[Dataset excerpts Boundary: Start]

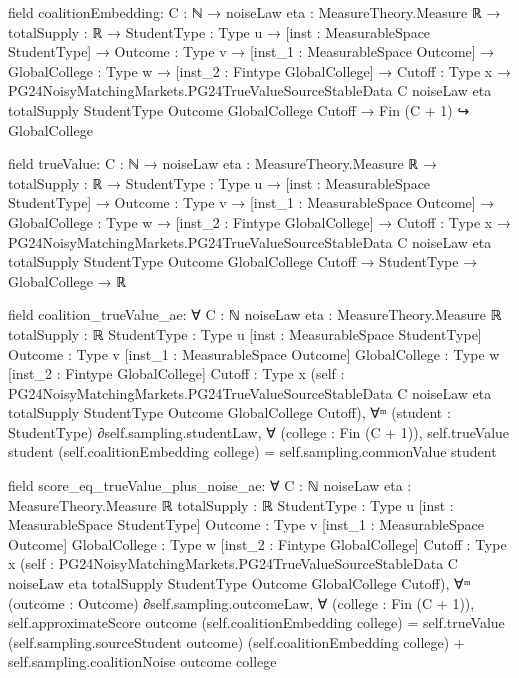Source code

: \documentclass[10pt]{article}
\begin{document}
\begin{ReviewVerbatim}
field coalitionEmbedding:
{C : ℕ} →
  {noiseLaw eta : MeasureTheory.Measure ℝ} →
    {totalSupply : ℝ} →
      {StudentType : Type u} →
        [inst : MeasurableSpace StudentType] →
          {Outcome : Type v} →
            [inst_1 : MeasurableSpace Outcome] →
              {GlobalCollege : Type w} →
                [inst_2 : Fintype GlobalCollege] →
                  {Cutoff : Type x} →
                    PG24NoisyMatchingMarkets.PG24TrueValueSourceStableData C noiseLaw eta totalSupply StudentType
                        Outcome GlobalCollege Cutoff →
                      Fin (C + 1) ↪ GlobalCollege

field trueValue:
{C : ℕ} →
  {noiseLaw eta : MeasureTheory.Measure ℝ} →
    {totalSupply : ℝ} →
      {StudentType : Type u} →
        [inst : MeasurableSpace StudentType] →
          {Outcome : Type v} →
            [inst_1 : MeasurableSpace Outcome] →
              {GlobalCollege : Type w} →
                [inst_2 : Fintype GlobalCollege] →
                  {Cutoff : Type x} →
                    PG24NoisyMatchingMarkets.PG24TrueValueSourceStableData C noiseLaw eta totalSupply StudentType
                        Outcome GlobalCollege Cutoff →
                      StudentType → GlobalCollege → ℝ

field coalition_trueValue_ae:
∀ {C : ℕ} {noiseLaw eta : MeasureTheory.Measure ℝ} {totalSupply : ℝ} {StudentType : Type u}
  [inst : MeasurableSpace StudentType] {Outcome : Type v} [inst_1 : MeasurableSpace Outcome] {GlobalCollege : Type w}
  [inst_2 : Fintype GlobalCollege] {Cutoff : Type x}
  (self :
    PG24NoisyMatchingMarkets.PG24TrueValueSourceStableData C noiseLaw eta totalSupply StudentType Outcome GlobalCollege
      Cutoff),
  ∀ᵐ (student : StudentType) ∂self.sampling.studentLaw,
    ∀ (college : Fin (C + 1)),
      self.trueValue student (self.coalitionEmbedding college) = self.sampling.commonValue student

field score_eq_trueValue_plus_noise_ae:
∀ {C : ℕ} {noiseLaw eta : MeasureTheory.Measure ℝ} {totalSupply : ℝ} {StudentType : Type u}
  [inst : MeasurableSpace StudentType] {Outcome : Type v} [inst_1 : MeasurableSpace Outcome] {GlobalCollege : Type w}
  [inst_2 : Fintype GlobalCollege] {Cutoff : Type x}
  (self :
    PG24NoisyMatchingMarkets.PG24TrueValueSourceStableData C noiseLaw eta totalSupply StudentType Outcome GlobalCollege
      Cutoff),
  ∀ᵐ (outcome : Outcome) ∂self.sampling.outcomeLaw,
    ∀ (college : Fin (C + 1)),
      self.approximateScore outcome (self.coalitionEmbedding college) =
        self.trueValue (self.sampling.sourceStudent outcome) (self.coalitionEmbedding college) +
          self.sampling.coalitionNoise outcome college
\end{ReviewVerbatim}
\end{document}
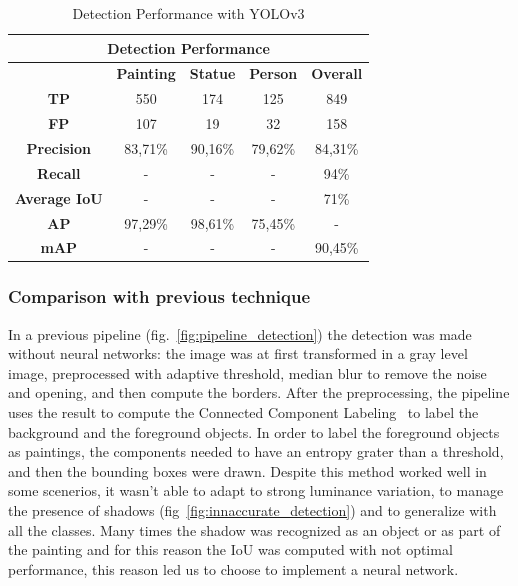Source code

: \begin{table}[ht!]
    \centering
\begin{tabular}{|c|c|c|c|c|}
\hline
\multicolumn{5}{|c|}{\textbf{Detection Performance}}       \\ \hline
\multicolumn{1}{|l|}{} & \textbf{Painting} & \textbf{Statue} & \textbf{Person} & \textbf{Overall} \\ \hline
\textbf{TP}        & 550     & 174     & 125     & 849     \\ \hline
\textbf{FP}        & 107     & 19      & 32      & 158     \\ \hline
\textbf{Precision} & 83,71\% & 90,16\% & 79,62\% & 84,31\% \\ \hline
\textbf{Recall}    & -       & -       & -       & 94\%    \\ \hline
\textbf{Average IoU}       & -       & -       & -       & 71\%    \\ \hline
\textbf{AP}        & 97,29\% & 98,61\% & 75,45\% & -       \\ \hline
\textbf{mAP}       & -       & -       & -       & 90,45\% \\ \hline
\end{tabular}
\caption{Detection Performance with YOLOv3}
    \label{tab:detection_performance}
\end{table}



\subsubsection{Comparison with previous technique}
In a previous pipeline (fig.~\ref{fig:pipeline_detection}) the detection was made without neural networks: the image was at first transformed in a gray level image, preprocessed with adaptive threshold, median blur \cite{median-blur} to remove the noise and opening, and then compute the borders.
After the preprocessing, the pipeline uses the result to compute the  Connected Component Labeling~\cite{Grana_ccl} to label the background and the foreground objects.
In order to label the foreground objects as paintings, the components needed to have an entropy grater than a threshold, and then the bounding boxes were drawn.
Despite this method worked well in some scenerios, it wasn't able to adapt to strong luminance variation, to manage the presence of shadows (fig~\ref{fig:innaccurate_detection}) and to generalize with all the classes. Many times the shadow was recognized as an object or as part of the painting and for this reason the IoU was computed with not optimal performance, this reason led us to choose to implement a neural network.

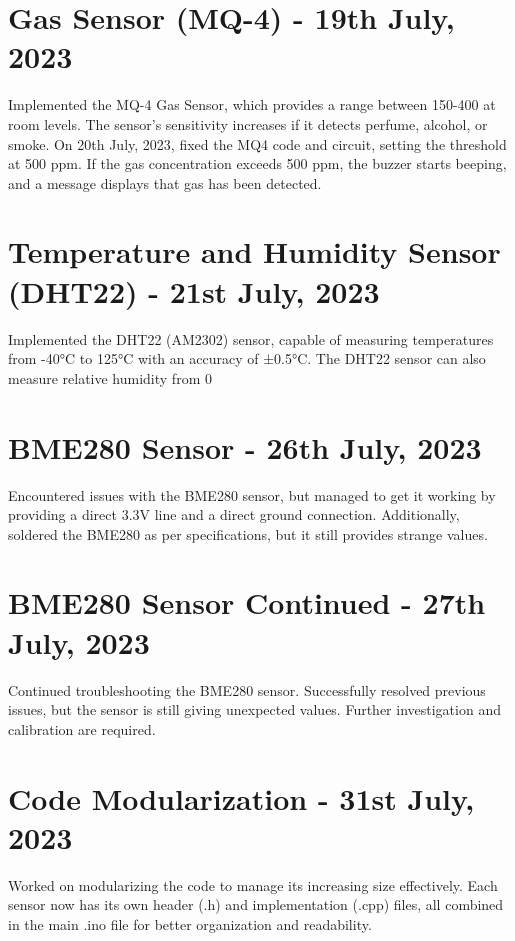 \documentclass{article}
\begin{document}
\section*{Gas Sensor (MQ-4) - 19th July, 2023}
Implemented the MQ-4 Gas Sensor, which provides a range between 150-400 at room levels. The sensor's sensitivity increases if it detects perfume, alcohol, or smoke. On 20th July, 2023, fixed the MQ4 code and circuit, setting the threshold at 500 ppm. If the gas concentration exceeds 500 ppm, the buzzer starts beeping, and a message displays that gas has been detected.

\section*{Temperature and Humidity Sensor (DHT22) - 21st July, 2023}
Implemented the DHT22 (AM2302) sensor, capable of measuring temperatures from -40°C to 125°C with an accuracy of ±0.5°C. The DHT22 sensor can also measure relative humidity from 0%

\section*{BME280 Sensor - 26th July, 2023}
Encountered issues with the BME280 sensor, but managed to get it working by providing a direct 3.3V line and a direct ground connection. Additionally, soldered the BME280 as per specifications, but it still provides strange values.

\section*{BME280 Sensor Continued - 27th July, 2023}
Continued troubleshooting the BME280 sensor. Successfully resolved previous issues, but the sensor is still giving unexpected values. Further investigation and calibration are required.

\section*{Code Modularization - 31st July, 2023}
Worked on modularizing the code to manage its increasing size effectively. Each sensor now has its own header (.h) and implementation (.cpp) files, all combined in the main .ino file for better organization and readability.
\end{document}
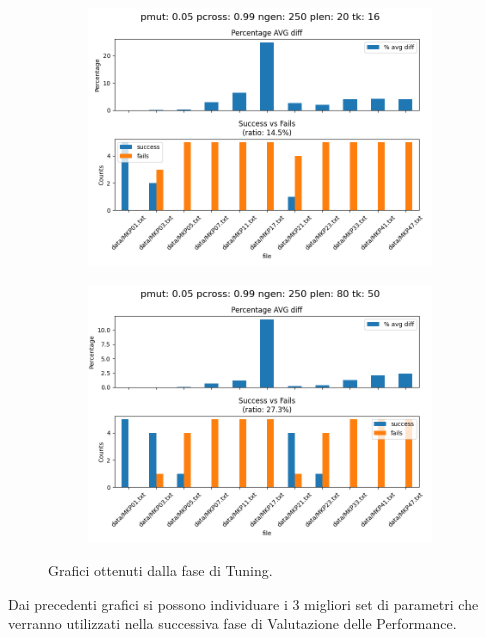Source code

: \begin{figure}[H]
    \begin{subfigure}{.3\textwidth}
        \includegraphics[width=\textwidth]{img/tuning/tuning_results_5_99_250_20_16.png}
    \end{subfigure}
    \begin{subfigure}{.3\textwidth}
        \includegraphics[width=\textwidth]{img/tuning/tuning_results_5_99_250_80_50.png}
    \end{subfigure}

    \caption{Grafici ottenuti dalla fase di Tuning.}
\end{figure}

Dai precedenti grafici si possono individuare i 3 migliori set di parametri che
verranno utilizzati nella successiva fase di Valutazione delle Performance.

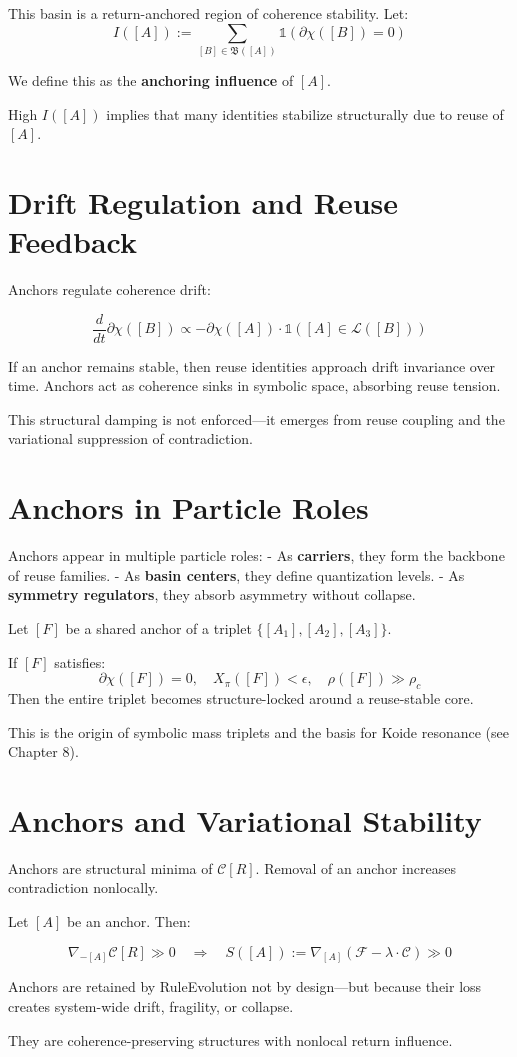 This basin is a return-anchored region of coherence stability. Let:
\[
I([A]) := \sum_{[B] \in \mathfrak{B}([A])} \mathbb{1}(\partial\chi([B]) = 0)
\]

We define this as the \textbf{anchoring influence} of $[A]$.

High $I([A])$ implies that many identities stabilize structurally due to reuse of $[A]$.

\section{Drift Regulation and Reuse Feedback} \label{sec:drift-regulation}

Anchors regulate coherence drift:

\begin{equation}
\frac{d}{dt} \partial\chi([B]) \propto - \partial\chi([A]) \cdot \mathbb{1}([A] \in \mathcal{L}([B]))
\end{equation}

If an anchor remains stable, then reuse identities approach drift invariance over time. Anchors act as coherence sinks in symbolic space, absorbing reuse tension.

This structural damping is not enforced—it emerges from reuse coupling and the variational suppression of contradiction.

\section{Anchors in Particle Roles} \label{sec:anchors-and-particles}

Anchors appear in multiple particle roles:
- As \textbf{carriers}, they form the backbone of reuse families.
- As \textbf{basin centers}, they define quantization levels.
- As \textbf{symmetry regulators}, they absorb asymmetry without collapse.

Let $[F]$ be a shared anchor of a triplet $\{[A_1],[A_2],[A_3]\}$.

If $[F]$ satisfies:
\[
\partial\chi([F]) = 0,\quad X_\pi([F]) < \epsilon,\quad \rho([F]) \gg \rho_c
\]
Then the entire triplet becomes structure-locked around a reuse-stable core.

This is the origin of symbolic mass triplets and the basis for Koide resonance (see Chapter 8).

\section{Anchors and Variational Stability} \label{sec:anchor-variational}

Anchors are structural minima of $\mathcal{C}[R]$. Removal of an anchor increases contradiction nonlocally.

Let $[A]$ be an anchor. Then:

\[
\nabla_{-[A]} \mathcal{C}[R] \gg 0
\quad \Rightarrow \quad
S([A]) := \nabla_{[A]}(\mathcal{F} - \lambda \cdot \mathcal{C}) \gg 0
\]

Anchors are retained by RuleEvolution not by design—but because their loss creates system-wide drift, fragility, or collapse.

They are coherence-preserving structures with nonlocal return influence.

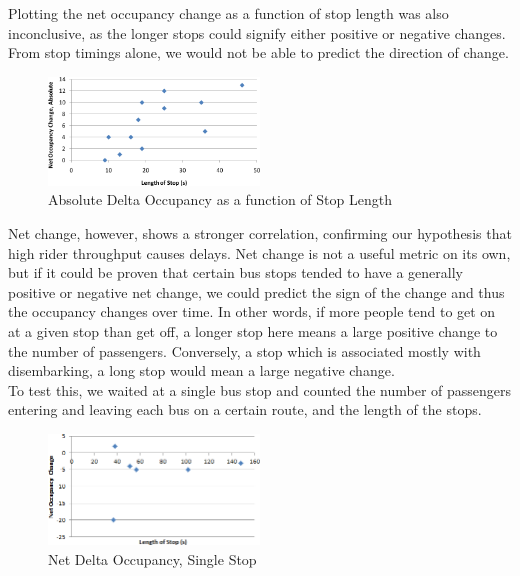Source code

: \documentclass[11pt,journal,compsoc]{IEEEtran} %
\begin{document}
	Plotting the net occupancy change as a function of stop length was also inconclusive, as the longer stops could signify either positive or negative changes.
	From stop timings alone, we would not be able to predict the direction of change.

	\begin{figure}[!t]
	  \includegraphics[width=0.5\textwidth]{absdelta}
      \caption{Absolute Delta Occupancy as a function of Stop Length}
	\end{figure}

	Net change, however, shows a stronger correlation, confirming our hypothesis that high rider throughput causes delays. %
    Net change is not a useful metric on its own, but if it could be proven that certain bus stops tended to have a generally positive or negative net change, we could predict the sign of the change and thus the occupancy changes over time.
	In other words, if more people tend to get on at a given stop than get off, a longer stop here means a large positive change to the number of passengers.
	Conversely, a stop which is associated mostly with disembarking, a long stop would mean a large negative change.
\\
	To test this, we waited at a single bus stop and counted the number of passengers entering and leaving each bus on a certain route, and the length of the stops.

	\begin{figure}[!t]
	  \includegraphics[width=0.5\textwidth]{onestopcrop}
      \caption{Net Delta Occupancy, Single Stop}
	\end{figure}
\end{document}
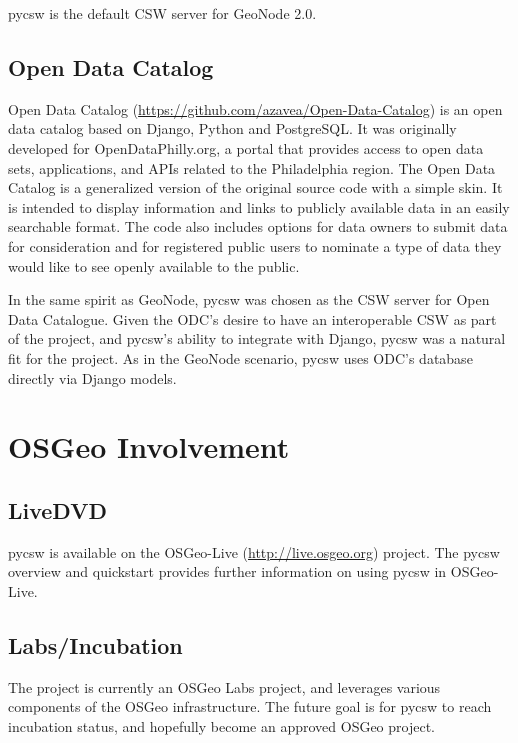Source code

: pycsw is the default CSW server for GeoNode 2.0.

\subsection{Open Data Catalog}
\label{subsec:opendatacatalog}

Open Data Catalog (\url{https://github.com/azavea/Open-Data-Catalog}) is an open data catalog based on Django, Python and  PostgreSQL.  It was originally developed for OpenDataPhilly.org, a portal that provides access to open data sets, applications, and APIs related to the Philadelphia region. The Open Data Catalog is a generalized version of the original source code with a simple skin.  It is intended to display information and links to publicly available data in an easily searchable format. The code also includes options for data owners to submit data for consideration and for registered public users to nominate a type of data they would like to see openly available to the public.

In the same spirit as GeoNode, pycsw was chosen as the CSW server for Open Data Catalogue.  Given the ODC's desire to have an interoperable CSW as part of the project, and pycsw's ability to integrate with Django, pycsw was a natural fit for the project.  As in the GeoNode scenario, pycsw uses ODC's database directly via Django models.

\section{OSGeo Involvement}
\label{sec:osgeo}

\subsection{LiveDVD}
\label{subsec:livedvd}

pycsw is available on the OSGeo-Live (\url{http://live.osgeo.org}) project.  The pycsw overview and quickstart provides further information on using pycsw in OSGeo-Live.

\subsection{Labs/Incubation}
\label{subsec:labs}

The project is currently an OSGeo Labs project, and leverages various components of the OSGeo infrastructure.  The future goal is for pycsw to reach incubation status, and hopefully become an approved OSGeo project.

[Dataset excerpts Boundary: End]

Above are some records. Output exactly the lines from the one that contains "verranno utilizzati nella" to the one that contains "Anchors appear in", keeping both, and omit the pictures.

verranno utilizzati nella successiva fase di Valutazione delle Performance.

 This basin is a return-anchored region of coherence stability. Let:
\[
I([A]) := \sum_{[B] \in \mathfrak{B}([A])} \mathbb{1}(\partial\chi([B]) = 0)
\]

We define this as the \textbf{anchoring influence} of $[A]$.

High $I([A])$ implies that many identities stabilize structurally due to reuse of $[A]$.

\section{Drift Regulation and Reuse Feedback} \label{sec:drift-regulation}

Anchors regulate coherence drift:

\begin{equation}
\frac{d}{dt} \partial\chi([B]) \propto - \partial\chi([A]) \cdot \mathbb{1}([A] \in \mathcal{L}([B]))
\end{equation}

If an anchor remains stable, then reuse identities approach drift invariance over time. Anchors act as coherence sinks in symbolic space, absorbing reuse tension.

This structural damping is not enforced—it emerges from reuse coupling and the variational suppression of contradiction.

\section{Anchors in Particle Roles} \label{sec:anchors-and-particles}

Anchors appear in multiple particle roles:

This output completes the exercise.